Photo of a traffic jam seen from the inside of a car
Artificial intelligence

Goodbye to Traffic Jams? AI Is Taking Over Traffic Lights

Science fiction offers us two visions of the future. A pessimistic one, where technology has made society worse, incredibly unequal and unjust, suffering on a planet that is polluted and sick. And an optimistic one, where that same technology has managed to bring out the best in our species and we’re living in a cleaner, quieter, more just world with flying cars and… no traffic jams?

24 of September of 2019

The rubbernecker effect, inclement weather, spikes in demand, or the accordion effect. The causes behind heavy traffic haven’t really been discussed.  Some have to do with the behavior of drivers. Others with unexpected occurrences. And yet others with the way traffic is managed. Artificial intelligence has a lot to offer each of these and can do so simply by controlling a traffic light.

Traffic lights that watch over the streets

In 2017, drivers in the United Kingdom on average spent 45.73 hours trapped in traffic jams. Italians, 37.36, and Spaniards, 25.6. These figures, from the European Commission’s Directorate-General for Mobility and Transport obscure the much higher rates in cities. In 2018, London drivers lost 227 hours due to heavy traffic, those in Rome 254, and Madrilenians 129 hours, according to the INRIX 2018 Global Traffic Scorecard. And how would a smart traffic light solve this?

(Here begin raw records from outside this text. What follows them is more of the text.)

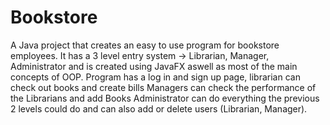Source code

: # Bookstore
A Java project that creates an easy to use program for bookstore employees. It has a 3 level entry 
system -> Librarian, Manager, Administrator and is created using JavaFX aswell as most of the main 
concepts of OOP. Program has a log in and sign up page, librarian can check out books and create bills
Managers can check the performance of the Librarians and add Books
Administrator can do everything the previous 2 levels could do and can also add or delete users (Librarian, Manager).
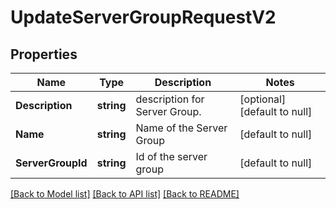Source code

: # UpdateServerGroupRequestV2

## Properties
Name | Type | Description | Notes
------------ | ------------- | ------------- | -------------
**Description** | **string** | description for  Server Group. | [optional] [default to null]
**Name** | **string** | Name of the Server Group | [default to null]
**ServerGroupId** | **string** | Id of the server group | [default to null]

[[Back to Model list]](../README.md#documentation-for-models) [[Back to API list]](../README.md#documentation-for-api-endpoints) [[Back to README]](../README.md)


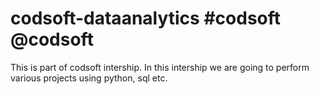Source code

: # codsoft-dataanalytics #codsoft @codsoft

This is part of codsoft intership. In this intership we are going to perform various projects using python, sql etc.  
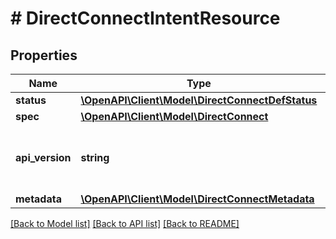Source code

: # # DirectConnectIntentResource

## Properties

Name | Type | Description | Notes
------------ | ------------- | ------------- | -------------
**status** | [**\OpenAPI\Client\Model\DirectConnectDefStatus**](DirectConnectDefStatus.md) |  | [optional]
**spec** | [**\OpenAPI\Client\Model\DirectConnect**](DirectConnect.md) |  | [optional]
**api_version** | **string** | API Version of the Nutanix v3 API framework. | [optional] [default to '3.1.0']
**metadata** | [**\OpenAPI\Client\Model\DirectConnectMetadata**](DirectConnectMetadata.md) |  |

[[Back to Model list]](../../README.md#models) [[Back to API list]](../../README.md#endpoints) [[Back to README]](../../README.md)

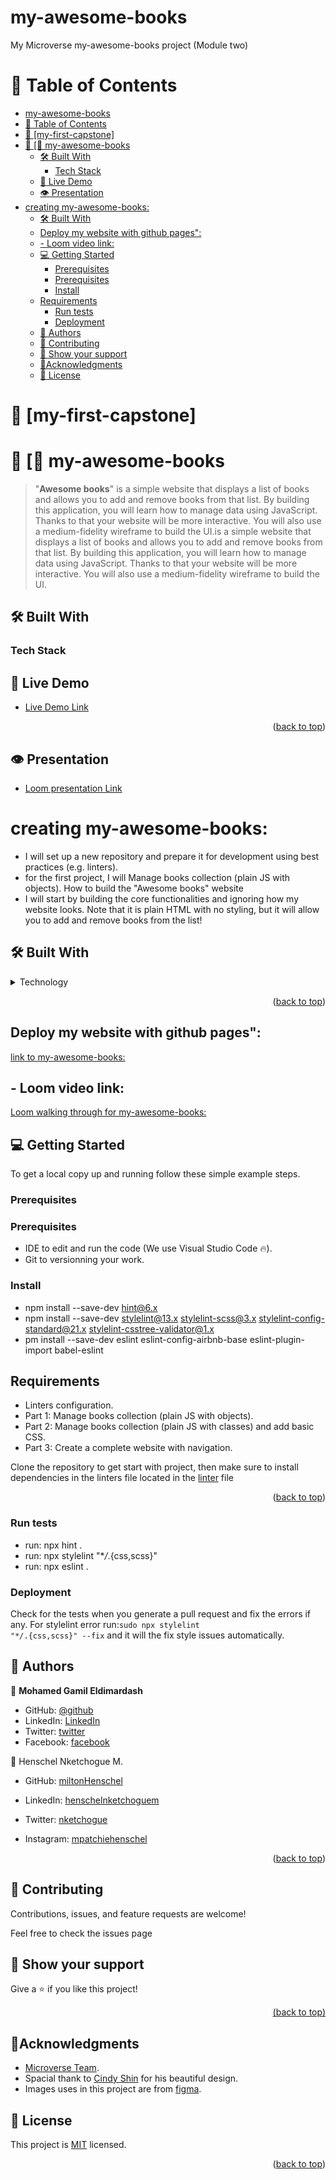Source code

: # my-awesome-books

<p id="readme-top">My Microverse my-awesome-books project (Module two)</p>

<!-- TABLE OF CONTENTS -->

# 📗 Table of Contents

- [my-awesome-books](#my-awesome-books)
- [📗 Table of Contents](#-table-of-contents)
- [📖 \[my-first-capstone\] ](#-my-first-capstone-)
- [📖 \[🎯 my-awesome-books ](#--my-awesome-books-)
  - [🛠 Built With ](#-built-with-)
    - [Tech Stack ](#tech-stack-)
  - [🚀 Live Demo ](#-live-demo-)
  - [👁 Presentation ](#-presentation-)
- [creating my-awesome-books:](#creating-my-awesome-books)
  - [🛠 Built With ](#-built-with--1)
  - [Deploy my website with github pages":](#deploy-my-website-with-github-pages)
  - [- Loom video link:](#--loom-video-link)
  - [💻 Getting Started ](#-getting-started-)
    - [Prerequisites](#prerequisites)
    - [Prerequisites](#prerequisites-1)
    - [Install](#install)
  - [Requirements](#requirements)
    - [Run tests](#run-tests)
    - [Deployment](#deployment)
  - [👥 Authors ](#-authors-)
  - [🤝 Contributing ](#-contributing-)
  - [👋 Show your support ](#-show-your-support-)
  - [🔭Acknowledgments ](#acknowledgments-)
  - [📝 License ](#-license-)

# 📖 [my-first-capstone] <a name="about-project"></a>

<!-- PROJECT DESCRIPTION -->

# 📖 [🎯 my-awesome-books <a name="about-project"></a>

> "**Awesome books**" is a simple website that displays a list of books and allows you to add and remove books from that list. By building this application, you will learn how to manage data using JavaScript. Thanks to that your website will be more interactive. You will also use a medium-fidelity wireframe to build the UI.is a simple website that displays a list of books and allows you to add and remove books from that list. By building this application, you will learn how to manage data using JavaScript. Thanks to that your website will be more interactive. You will also use a medium-fidelity wireframe to build the UI.

## 🛠 Built With <a name="built-with"></a>

### Tech Stack <a name="tech-stack"></a>

## 🚀 Live Demo <a name="live-demo"></a>

- [Live Demo Link]()
<p align="right">(<a href="#readme-top">back to top</a>)</p>

## 👁 Presentation <a name="presentation"></a>

- [Loom presentation Link]()

# creating my-awesome-books:

- I will set up a new repository and prepare it for development using best practices (e.g. linters).
- for the first project, I will Manage books collection (plain JS with objects).
  How to build the "Awesome books" website
- I will start by building the core functionalities and ignoring how my website looks. Note that it is plain HTML with no styling, but it will allow you to add and remove books from the list!

## 🛠 Built With <a name="built-with"></a>

<details>
  <summary>Technology</summary>
  <ul>
    <li>HTML</li>
    <li>CSS (**medium-fidelity** wireframe)</li>
    <li>Javascript</li>
    <li>Linters (Lighthouse, Webhint, Stylelint, Eslint)</li>
    <li>Git/GitHub work-flow </li>
  </ul>
</details>

<p align="right">(<a href="#readme-top">back to top</a>)</p>

## Deploy my website with github pages":

[link to my-awesome-books: ]()

## - Loom video link:

[Loom walking through for my-awesome-books: ]()

## 💻 Getting Started <a name="getting-started"></a>

To get a local copy up and running follow these simple example steps.

### Prerequisites

### Prerequisites

- IDE to edit and run the code (We use Visual Studio Code 🔥).
- Git to versionning your work.

### Install

- npm install --save-dev hint@6.x
- npm install --save-dev stylelint@13.x stylelint-scss@3.x stylelint-config-standard@21.x stylelint-csstree-validator@1.x
- pm install --save-dev eslint  eslint-config-airbnb-base  eslint-plugin-import  babel-eslint

## Requirements

- Linters configuration.
- Part 1: Manage books collection (plain JS with objects).
- Part 2: Manage books collection (plain JS with classes) and add basic CSS.
- Part 3: Create a complete website with navigation.

Clone the repository to get start with project, then make sure to install dependencies in the linters file located in the [linter](https://github.com/Bateyjosue/linters-html-css/blob/main/.github/workflows/linters.yml) file

<p align="right">(<a href="#readme-top">back to top</a>)</p>

### Run tests

- run: npx hint .
- run: npx stylelint "\*_/_.{css,scss}"
- run: npx eslint .

### Deployment

Check for the tests when you generate a pull request and fix the errors if any.
For stylelint error run:<code>sudo npx stylelint "\*_/_.{css,scss}" --fix</code> and it will the fix style issues automatically.

<!-- AUTHORS -->

## 👥 Authors <a name="authors"></a>

👤 **Mohamed Gamil Eldimardash**

- GitHub: [@github](https://github.com/MMGGYY66)
- LinkedIn: [LinkedIn](https://www.linkedin.com/in/mohamed-eldimardash-0023a3b5/)
- Twitter: [twitter](https://twitter.com/MOHAMEDELDIMARd)
- Facebook: [facebook](https://www.facebook.com/MOHAMED.ELDIMARDASH/)

👥 Henschel Nketchogue M.

- GitHub: [miltonHenschel](https://github.com/miltonHenschel)
- LinkedIn: [henschelnketchoguem](https://www.linkedin.com/in/henschelnketchoguem/)
- Twitter: [nketchogue](https://twitter.com/nketchogue)
- Instagram: [mpatchiehenschel](https://www.instagram.com/mpatchiehenschel/)

  <!-- CONTRIBUTING -->
  <p align="right">(<a href="#readme-top">back to top</a>)</p>

## 🤝 Contributing <a name="contributing"></a>

Contributions, issues, and feature requests are welcome!

Feel free to check the issues page


<!-- SUPPORT -->

## 👋 Show your support <a name="support"></a>

Give a ⭐️ if you like this project!

<p align="right"><a href="#readme-top">(back to top)</a></p>

<!-- ACKNOWLEDGEMENTS -->

## 🔭Acknowledgments <a name="acknowledgements"></a>

- [Microverse Team](https://www.microverse.org/).
- Spacial thank to [Cindy Shin](https://www.behance.net/gallery/29845175/CC-Global-Summit-2015) for his beautiful design.
- Images uses in this project are from [figma](https://www.figma.com/file/V0vg37EZhAbP9nUPOeCy6p/HTML%2FCSS-%26-JavaScript-capstone-project---Conference-page?node-id=0%3A1&t=od5hoeaQE2tKg92Y-0).


## 📝 License <a name="license"></a>

This project is [MIT](https://github.com/microverseinc/readme-template/blob/master/MIT.md) licensed.

<p align="right">(<a href="#readme-top">back to top</a>)</p>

image of a man in profile on a street with yellow taxis and semaphores Urban Sanden

IBM is one of the companies that think that artificial intelligence can offer us a future free from traffic. Last year, its team of engineers, led by John B. Gallagher and Steve Hobson, registered a patent for a new traffic light control system based on real-time management of information received from a set of cameras. Thanks to an artificial intelligence algorithm, traffic lights are capable of adapting to traffic, instead of the other way around. Additionally, as with every machine learning system, the traffic lights can learn from their environment and optimize their operations more and more.

In this system, the first source of information is video. It would be like giving a traffic light eyes, or, even better, giving the signal some of the abilities of a traffic officer. Artificial intelligence analyzes the video, identifies patterns, and acts accordingly. “We want to detect anything that may influence the traffic light’s behavior, like extending the time of the crossing signal to help students cross safely,” Steve Hobson remarks.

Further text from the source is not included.